Records from a data collection:
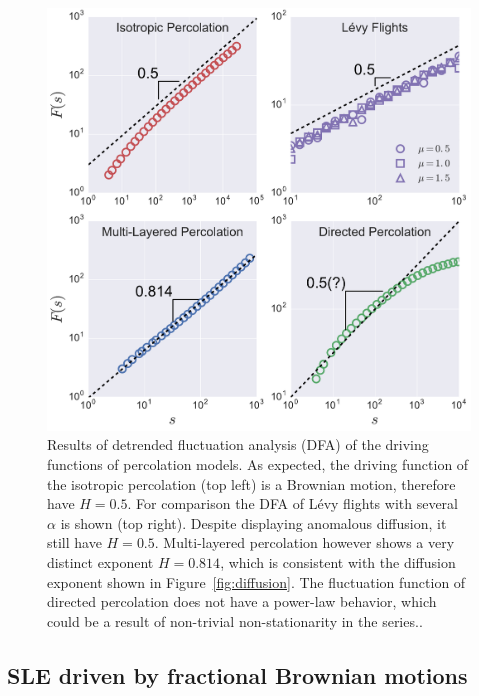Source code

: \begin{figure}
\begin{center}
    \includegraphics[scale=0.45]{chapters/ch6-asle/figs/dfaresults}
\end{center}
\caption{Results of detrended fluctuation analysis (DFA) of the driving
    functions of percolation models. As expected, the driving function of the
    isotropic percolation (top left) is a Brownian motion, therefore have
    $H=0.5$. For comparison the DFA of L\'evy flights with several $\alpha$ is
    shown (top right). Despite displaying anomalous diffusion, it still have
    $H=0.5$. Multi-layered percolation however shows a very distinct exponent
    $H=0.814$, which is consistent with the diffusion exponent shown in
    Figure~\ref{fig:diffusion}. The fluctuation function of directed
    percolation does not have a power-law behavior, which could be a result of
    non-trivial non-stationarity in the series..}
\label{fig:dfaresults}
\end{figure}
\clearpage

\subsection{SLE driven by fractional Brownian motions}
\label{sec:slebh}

▶ _Work task_: Report the number of lines above holding "which", and only that.

▶ _Exercise response_: 2